[Saved data entries]
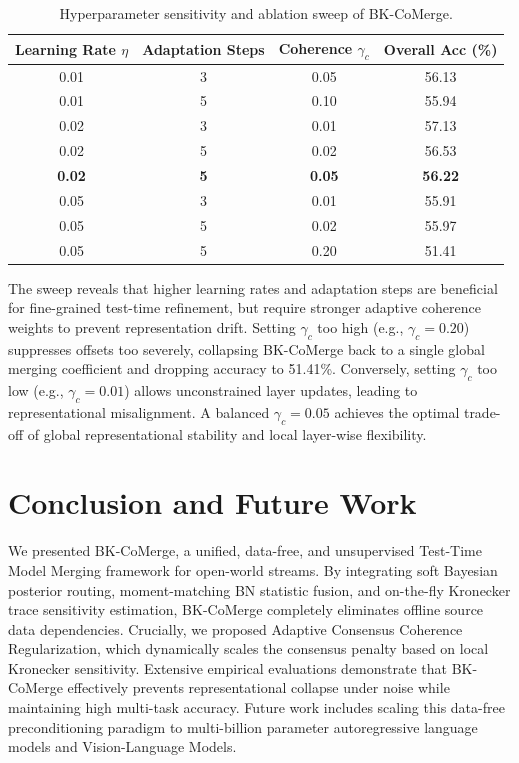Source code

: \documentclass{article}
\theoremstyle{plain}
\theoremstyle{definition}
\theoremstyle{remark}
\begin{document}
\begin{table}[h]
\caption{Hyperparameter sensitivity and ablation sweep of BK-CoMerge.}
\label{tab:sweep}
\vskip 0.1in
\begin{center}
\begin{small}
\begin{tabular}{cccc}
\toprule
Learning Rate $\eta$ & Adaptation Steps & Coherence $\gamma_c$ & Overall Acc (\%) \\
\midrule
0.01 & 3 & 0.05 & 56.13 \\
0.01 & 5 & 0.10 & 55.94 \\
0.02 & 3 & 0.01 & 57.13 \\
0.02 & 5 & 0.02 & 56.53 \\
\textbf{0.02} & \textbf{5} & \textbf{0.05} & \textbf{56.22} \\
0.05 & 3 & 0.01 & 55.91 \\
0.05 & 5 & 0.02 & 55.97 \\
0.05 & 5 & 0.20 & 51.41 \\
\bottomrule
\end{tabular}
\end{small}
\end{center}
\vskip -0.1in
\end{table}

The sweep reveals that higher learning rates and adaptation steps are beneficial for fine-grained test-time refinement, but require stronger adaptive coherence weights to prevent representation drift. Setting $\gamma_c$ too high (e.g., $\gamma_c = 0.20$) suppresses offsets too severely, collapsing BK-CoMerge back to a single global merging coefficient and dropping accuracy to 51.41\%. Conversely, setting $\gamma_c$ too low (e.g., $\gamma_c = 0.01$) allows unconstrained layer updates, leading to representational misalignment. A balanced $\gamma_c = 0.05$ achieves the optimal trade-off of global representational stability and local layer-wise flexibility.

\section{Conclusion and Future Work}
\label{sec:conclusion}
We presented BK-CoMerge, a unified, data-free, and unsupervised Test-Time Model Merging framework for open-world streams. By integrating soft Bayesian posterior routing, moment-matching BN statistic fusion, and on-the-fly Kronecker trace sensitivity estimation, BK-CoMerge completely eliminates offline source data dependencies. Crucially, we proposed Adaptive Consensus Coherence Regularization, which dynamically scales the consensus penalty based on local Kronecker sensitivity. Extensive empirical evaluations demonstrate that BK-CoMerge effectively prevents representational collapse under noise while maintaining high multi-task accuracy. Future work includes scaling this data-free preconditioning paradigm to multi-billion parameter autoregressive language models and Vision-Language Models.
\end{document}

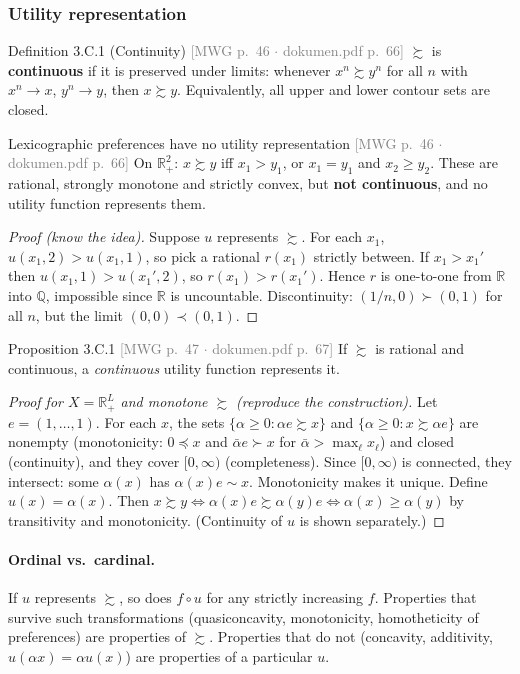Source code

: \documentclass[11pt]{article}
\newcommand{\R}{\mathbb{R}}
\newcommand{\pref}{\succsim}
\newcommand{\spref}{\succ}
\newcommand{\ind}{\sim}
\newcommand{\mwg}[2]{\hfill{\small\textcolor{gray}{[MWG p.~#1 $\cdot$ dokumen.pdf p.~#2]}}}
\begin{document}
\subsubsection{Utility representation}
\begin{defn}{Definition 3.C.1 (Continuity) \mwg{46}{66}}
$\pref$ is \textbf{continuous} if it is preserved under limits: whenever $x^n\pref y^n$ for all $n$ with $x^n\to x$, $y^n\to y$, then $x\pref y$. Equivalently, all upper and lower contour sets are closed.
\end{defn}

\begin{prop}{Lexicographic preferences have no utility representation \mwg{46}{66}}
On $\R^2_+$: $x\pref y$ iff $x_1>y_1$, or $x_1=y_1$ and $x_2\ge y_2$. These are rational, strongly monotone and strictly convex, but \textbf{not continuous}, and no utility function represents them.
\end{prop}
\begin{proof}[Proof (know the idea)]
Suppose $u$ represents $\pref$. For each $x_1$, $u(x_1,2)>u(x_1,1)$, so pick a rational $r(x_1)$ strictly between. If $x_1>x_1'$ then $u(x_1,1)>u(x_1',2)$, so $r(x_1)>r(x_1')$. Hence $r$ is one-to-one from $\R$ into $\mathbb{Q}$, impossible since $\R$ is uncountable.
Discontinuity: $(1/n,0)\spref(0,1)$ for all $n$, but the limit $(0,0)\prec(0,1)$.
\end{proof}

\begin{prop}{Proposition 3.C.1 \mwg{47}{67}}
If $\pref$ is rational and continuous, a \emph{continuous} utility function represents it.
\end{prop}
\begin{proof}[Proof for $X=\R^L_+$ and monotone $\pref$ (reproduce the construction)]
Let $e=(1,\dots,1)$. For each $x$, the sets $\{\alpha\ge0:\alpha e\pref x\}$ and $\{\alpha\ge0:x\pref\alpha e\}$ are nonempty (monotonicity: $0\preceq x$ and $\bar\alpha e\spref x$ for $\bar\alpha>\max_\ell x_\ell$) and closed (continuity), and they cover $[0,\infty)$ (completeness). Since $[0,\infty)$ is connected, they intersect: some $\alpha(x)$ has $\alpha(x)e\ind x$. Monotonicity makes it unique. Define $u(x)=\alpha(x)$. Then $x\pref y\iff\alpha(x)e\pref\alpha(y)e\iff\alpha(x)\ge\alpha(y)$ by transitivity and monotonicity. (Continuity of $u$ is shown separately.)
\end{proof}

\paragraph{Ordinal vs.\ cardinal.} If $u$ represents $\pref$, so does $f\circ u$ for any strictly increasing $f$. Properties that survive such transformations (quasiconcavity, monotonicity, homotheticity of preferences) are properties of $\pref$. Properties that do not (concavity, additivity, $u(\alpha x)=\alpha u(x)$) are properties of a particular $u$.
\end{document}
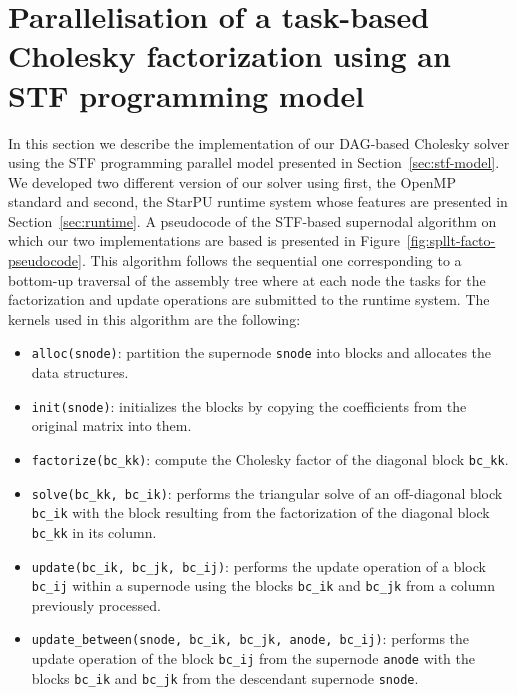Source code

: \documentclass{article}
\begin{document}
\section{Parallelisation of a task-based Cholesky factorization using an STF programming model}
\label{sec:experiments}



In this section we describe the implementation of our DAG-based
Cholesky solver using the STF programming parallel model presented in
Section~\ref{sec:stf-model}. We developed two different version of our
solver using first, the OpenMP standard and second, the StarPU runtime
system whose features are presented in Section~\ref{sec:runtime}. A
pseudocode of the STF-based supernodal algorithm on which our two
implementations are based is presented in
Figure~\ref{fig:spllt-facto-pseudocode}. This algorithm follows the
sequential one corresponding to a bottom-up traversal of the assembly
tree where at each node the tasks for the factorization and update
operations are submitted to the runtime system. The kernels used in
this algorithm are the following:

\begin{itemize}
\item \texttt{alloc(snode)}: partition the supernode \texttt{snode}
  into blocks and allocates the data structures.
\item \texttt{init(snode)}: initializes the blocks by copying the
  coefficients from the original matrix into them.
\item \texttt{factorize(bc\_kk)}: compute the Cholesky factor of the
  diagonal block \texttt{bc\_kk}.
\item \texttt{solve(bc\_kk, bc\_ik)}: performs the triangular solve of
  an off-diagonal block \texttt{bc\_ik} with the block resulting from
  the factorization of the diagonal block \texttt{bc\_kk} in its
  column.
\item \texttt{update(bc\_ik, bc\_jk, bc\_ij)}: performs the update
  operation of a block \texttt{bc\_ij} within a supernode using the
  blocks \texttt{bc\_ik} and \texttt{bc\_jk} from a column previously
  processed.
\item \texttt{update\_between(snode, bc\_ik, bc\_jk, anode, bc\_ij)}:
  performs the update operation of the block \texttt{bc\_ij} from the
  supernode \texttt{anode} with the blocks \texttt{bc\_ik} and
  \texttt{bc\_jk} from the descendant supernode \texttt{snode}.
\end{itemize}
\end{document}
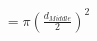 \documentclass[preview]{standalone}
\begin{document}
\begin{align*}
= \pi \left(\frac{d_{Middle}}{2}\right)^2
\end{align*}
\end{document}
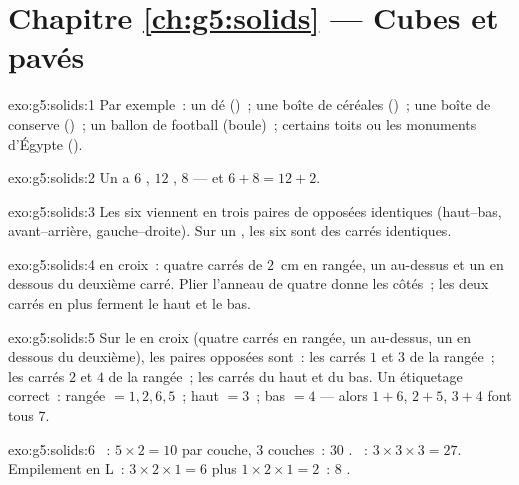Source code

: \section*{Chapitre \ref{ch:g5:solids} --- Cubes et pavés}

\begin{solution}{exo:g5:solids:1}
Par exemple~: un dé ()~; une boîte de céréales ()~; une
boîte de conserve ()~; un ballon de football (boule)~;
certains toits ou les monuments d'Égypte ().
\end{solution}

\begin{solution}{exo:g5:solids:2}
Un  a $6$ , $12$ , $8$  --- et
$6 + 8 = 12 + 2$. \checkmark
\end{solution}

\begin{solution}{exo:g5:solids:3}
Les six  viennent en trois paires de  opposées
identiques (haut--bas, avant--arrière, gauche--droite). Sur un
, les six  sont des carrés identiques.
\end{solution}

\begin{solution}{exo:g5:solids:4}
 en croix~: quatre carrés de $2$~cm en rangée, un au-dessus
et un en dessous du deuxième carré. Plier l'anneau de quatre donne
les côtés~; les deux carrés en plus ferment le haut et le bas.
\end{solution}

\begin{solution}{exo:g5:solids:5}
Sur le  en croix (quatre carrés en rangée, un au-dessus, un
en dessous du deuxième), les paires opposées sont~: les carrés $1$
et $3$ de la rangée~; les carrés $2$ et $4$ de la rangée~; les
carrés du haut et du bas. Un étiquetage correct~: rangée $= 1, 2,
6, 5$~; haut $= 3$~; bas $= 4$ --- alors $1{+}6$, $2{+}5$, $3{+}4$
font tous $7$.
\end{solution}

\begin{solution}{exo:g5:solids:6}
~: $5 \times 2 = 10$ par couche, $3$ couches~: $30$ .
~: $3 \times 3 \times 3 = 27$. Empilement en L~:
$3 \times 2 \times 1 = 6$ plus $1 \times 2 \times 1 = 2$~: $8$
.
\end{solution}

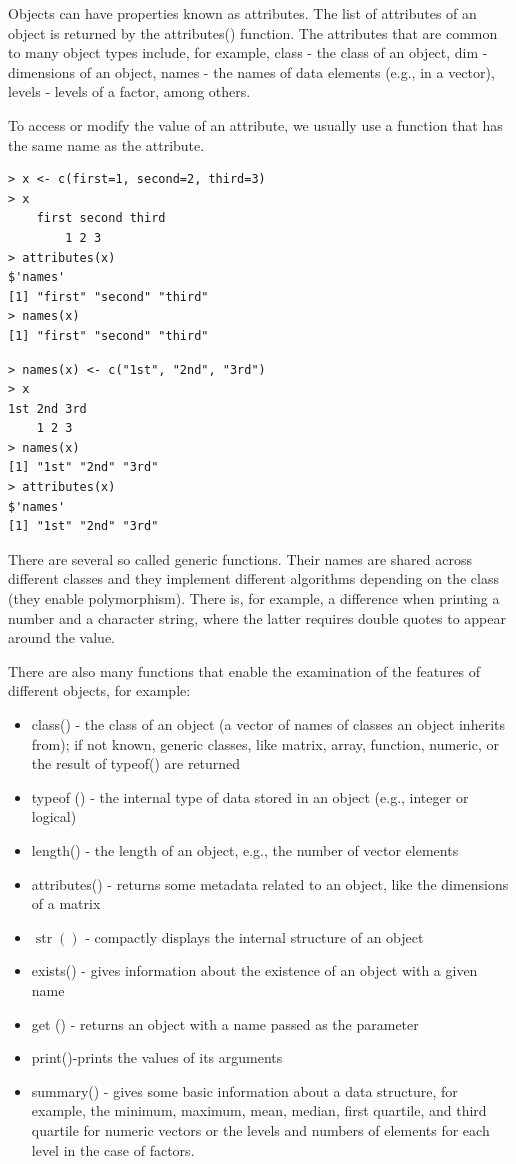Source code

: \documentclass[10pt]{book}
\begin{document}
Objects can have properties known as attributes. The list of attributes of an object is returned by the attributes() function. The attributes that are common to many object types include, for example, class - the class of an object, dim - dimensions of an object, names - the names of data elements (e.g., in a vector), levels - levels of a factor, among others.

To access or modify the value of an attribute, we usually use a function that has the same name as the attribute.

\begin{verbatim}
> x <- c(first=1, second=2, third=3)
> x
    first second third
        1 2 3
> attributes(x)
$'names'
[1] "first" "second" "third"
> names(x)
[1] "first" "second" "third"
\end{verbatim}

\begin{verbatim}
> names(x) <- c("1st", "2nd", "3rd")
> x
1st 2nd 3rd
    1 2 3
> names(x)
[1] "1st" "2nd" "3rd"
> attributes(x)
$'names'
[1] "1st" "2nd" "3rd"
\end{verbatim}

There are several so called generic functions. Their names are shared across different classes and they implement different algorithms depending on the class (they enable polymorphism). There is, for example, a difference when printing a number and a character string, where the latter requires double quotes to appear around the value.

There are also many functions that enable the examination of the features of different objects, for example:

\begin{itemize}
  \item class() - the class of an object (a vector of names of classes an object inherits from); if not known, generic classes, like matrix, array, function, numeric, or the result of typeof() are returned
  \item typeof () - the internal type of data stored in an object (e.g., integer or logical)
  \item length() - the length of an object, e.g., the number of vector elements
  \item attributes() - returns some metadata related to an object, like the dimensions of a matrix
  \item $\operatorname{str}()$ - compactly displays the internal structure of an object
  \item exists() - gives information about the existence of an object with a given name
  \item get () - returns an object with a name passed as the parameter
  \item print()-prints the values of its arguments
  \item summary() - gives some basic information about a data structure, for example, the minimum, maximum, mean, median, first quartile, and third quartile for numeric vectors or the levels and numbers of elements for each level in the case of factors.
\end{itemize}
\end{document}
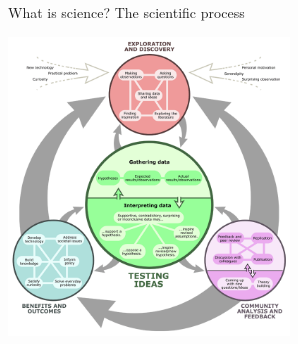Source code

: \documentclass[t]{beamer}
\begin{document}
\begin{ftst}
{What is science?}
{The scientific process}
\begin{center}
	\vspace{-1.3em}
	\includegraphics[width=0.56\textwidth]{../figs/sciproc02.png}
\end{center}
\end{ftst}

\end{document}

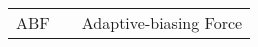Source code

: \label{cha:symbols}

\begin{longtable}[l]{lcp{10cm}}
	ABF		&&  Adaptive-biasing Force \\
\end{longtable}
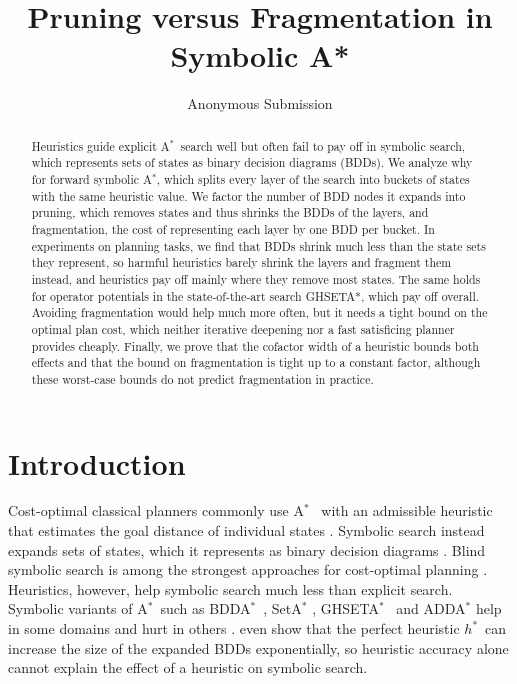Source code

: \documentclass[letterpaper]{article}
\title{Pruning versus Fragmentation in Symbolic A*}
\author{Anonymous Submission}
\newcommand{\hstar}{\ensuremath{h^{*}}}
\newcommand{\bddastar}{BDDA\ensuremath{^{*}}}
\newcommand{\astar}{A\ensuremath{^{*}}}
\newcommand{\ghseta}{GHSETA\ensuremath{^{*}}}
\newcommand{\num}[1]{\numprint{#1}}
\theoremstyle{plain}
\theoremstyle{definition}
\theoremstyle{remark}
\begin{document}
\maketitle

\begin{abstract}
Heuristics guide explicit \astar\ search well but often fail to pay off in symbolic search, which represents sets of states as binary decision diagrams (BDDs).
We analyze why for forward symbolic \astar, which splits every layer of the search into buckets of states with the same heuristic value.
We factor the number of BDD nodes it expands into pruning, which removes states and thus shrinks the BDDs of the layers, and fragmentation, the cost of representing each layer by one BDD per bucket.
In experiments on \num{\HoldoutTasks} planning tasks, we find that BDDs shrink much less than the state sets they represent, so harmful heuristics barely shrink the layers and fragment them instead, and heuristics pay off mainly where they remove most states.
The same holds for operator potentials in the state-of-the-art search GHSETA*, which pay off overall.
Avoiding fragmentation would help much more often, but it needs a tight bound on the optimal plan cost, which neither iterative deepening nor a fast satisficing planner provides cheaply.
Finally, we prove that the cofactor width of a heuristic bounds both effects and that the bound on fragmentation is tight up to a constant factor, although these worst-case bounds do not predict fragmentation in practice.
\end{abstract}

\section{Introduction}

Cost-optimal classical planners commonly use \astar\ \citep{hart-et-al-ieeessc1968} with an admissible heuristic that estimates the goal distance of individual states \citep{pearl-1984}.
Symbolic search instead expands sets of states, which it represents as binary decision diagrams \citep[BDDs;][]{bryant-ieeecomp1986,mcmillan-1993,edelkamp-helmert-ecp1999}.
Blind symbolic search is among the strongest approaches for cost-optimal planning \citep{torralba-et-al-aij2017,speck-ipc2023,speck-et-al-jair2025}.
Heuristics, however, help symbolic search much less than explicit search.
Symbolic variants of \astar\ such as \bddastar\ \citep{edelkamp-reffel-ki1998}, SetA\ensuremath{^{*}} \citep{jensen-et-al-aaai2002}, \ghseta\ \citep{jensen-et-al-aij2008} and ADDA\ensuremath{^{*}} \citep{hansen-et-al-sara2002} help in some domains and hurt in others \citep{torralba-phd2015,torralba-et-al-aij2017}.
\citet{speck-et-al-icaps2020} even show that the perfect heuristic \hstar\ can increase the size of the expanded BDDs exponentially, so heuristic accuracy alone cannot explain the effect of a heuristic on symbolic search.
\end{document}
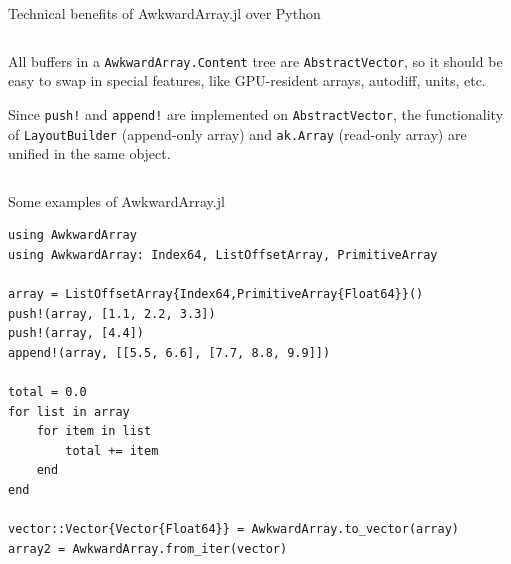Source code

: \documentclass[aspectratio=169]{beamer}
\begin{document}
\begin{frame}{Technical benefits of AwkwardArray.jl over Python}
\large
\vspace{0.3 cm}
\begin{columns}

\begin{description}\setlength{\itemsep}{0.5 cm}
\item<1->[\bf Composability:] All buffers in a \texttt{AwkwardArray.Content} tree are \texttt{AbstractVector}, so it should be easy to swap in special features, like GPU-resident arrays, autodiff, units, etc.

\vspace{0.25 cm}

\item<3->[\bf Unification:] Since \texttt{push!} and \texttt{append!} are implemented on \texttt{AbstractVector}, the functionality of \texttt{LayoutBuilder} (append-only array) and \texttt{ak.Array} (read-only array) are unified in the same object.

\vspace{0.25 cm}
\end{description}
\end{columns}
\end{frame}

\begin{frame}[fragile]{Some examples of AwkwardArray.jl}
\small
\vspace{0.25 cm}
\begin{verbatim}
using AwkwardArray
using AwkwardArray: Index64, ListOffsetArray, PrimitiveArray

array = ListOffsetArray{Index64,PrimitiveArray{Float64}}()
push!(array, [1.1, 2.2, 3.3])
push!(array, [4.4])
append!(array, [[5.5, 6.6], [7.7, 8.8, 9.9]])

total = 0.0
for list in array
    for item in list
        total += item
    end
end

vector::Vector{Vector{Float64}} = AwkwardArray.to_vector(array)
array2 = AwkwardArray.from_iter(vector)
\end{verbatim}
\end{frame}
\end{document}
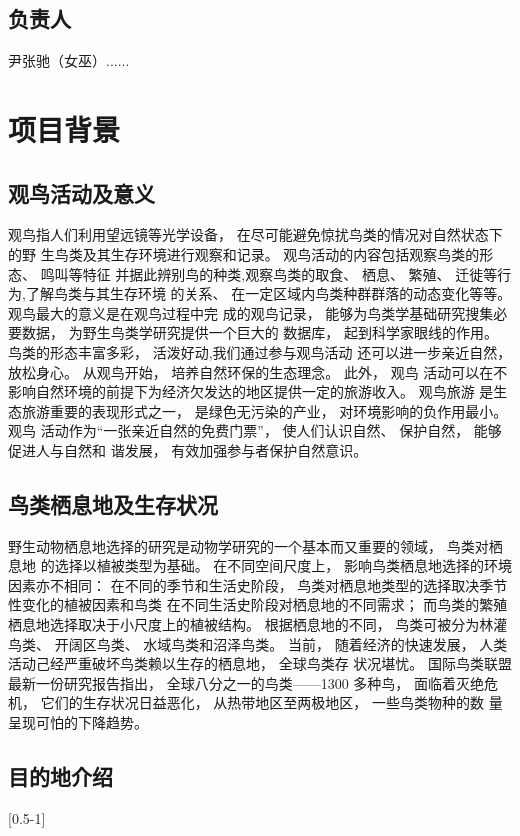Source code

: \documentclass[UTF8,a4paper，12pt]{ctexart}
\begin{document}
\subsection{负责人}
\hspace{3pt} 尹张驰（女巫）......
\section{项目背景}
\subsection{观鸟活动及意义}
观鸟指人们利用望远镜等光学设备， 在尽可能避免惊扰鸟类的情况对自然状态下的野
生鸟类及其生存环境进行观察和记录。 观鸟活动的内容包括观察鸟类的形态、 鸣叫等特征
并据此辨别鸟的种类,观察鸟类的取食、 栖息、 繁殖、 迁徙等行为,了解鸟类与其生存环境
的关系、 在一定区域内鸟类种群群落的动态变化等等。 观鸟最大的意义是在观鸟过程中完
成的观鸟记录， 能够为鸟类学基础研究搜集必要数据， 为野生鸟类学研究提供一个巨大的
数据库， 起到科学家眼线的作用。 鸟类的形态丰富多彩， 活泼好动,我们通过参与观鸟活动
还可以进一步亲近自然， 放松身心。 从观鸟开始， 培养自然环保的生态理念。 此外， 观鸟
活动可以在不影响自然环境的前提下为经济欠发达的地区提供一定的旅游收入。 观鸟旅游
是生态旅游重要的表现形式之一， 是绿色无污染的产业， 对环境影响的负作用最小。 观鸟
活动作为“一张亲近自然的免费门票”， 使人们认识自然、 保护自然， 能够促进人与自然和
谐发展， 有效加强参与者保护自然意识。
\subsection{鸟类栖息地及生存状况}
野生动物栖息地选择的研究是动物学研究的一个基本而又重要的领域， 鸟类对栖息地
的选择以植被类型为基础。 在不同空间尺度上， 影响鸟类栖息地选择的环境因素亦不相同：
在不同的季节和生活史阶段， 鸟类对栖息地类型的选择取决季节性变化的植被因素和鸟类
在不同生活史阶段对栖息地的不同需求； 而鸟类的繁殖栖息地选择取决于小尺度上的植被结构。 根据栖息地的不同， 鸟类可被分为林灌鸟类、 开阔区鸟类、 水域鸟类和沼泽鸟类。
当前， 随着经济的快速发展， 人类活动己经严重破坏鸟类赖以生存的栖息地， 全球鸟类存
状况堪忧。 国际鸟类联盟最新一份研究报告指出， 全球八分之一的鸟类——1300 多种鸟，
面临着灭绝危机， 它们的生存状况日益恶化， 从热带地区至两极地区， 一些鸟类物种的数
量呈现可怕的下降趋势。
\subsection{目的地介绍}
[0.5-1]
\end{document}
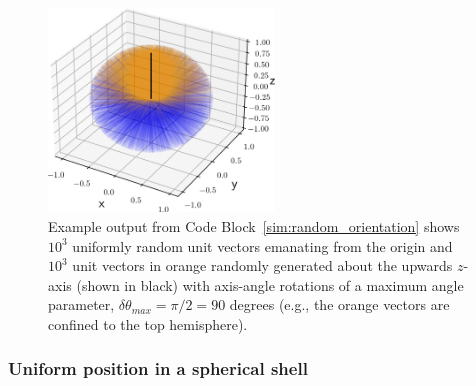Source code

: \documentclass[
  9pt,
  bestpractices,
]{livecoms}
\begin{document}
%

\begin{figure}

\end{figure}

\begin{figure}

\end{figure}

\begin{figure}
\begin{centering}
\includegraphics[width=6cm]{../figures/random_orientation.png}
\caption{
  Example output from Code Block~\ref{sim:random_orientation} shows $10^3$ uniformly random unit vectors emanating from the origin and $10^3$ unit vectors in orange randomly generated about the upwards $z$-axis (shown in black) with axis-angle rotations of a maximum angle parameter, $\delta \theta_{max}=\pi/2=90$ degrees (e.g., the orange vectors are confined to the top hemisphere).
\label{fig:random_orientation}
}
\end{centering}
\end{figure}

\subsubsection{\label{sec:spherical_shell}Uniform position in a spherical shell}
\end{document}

> [The task] Find every line above where the word "information" occurs, and copy that line.

> [Expected answer]
  \item exists() - gives information about the existence of an object with a given name
  \item summary() - gives some basic information about a data structure, for example, the minimum, maximum, mean, median, first quartile, and third quartile for numeric vectors or the levels and numbers of elements for each level in the case of factors.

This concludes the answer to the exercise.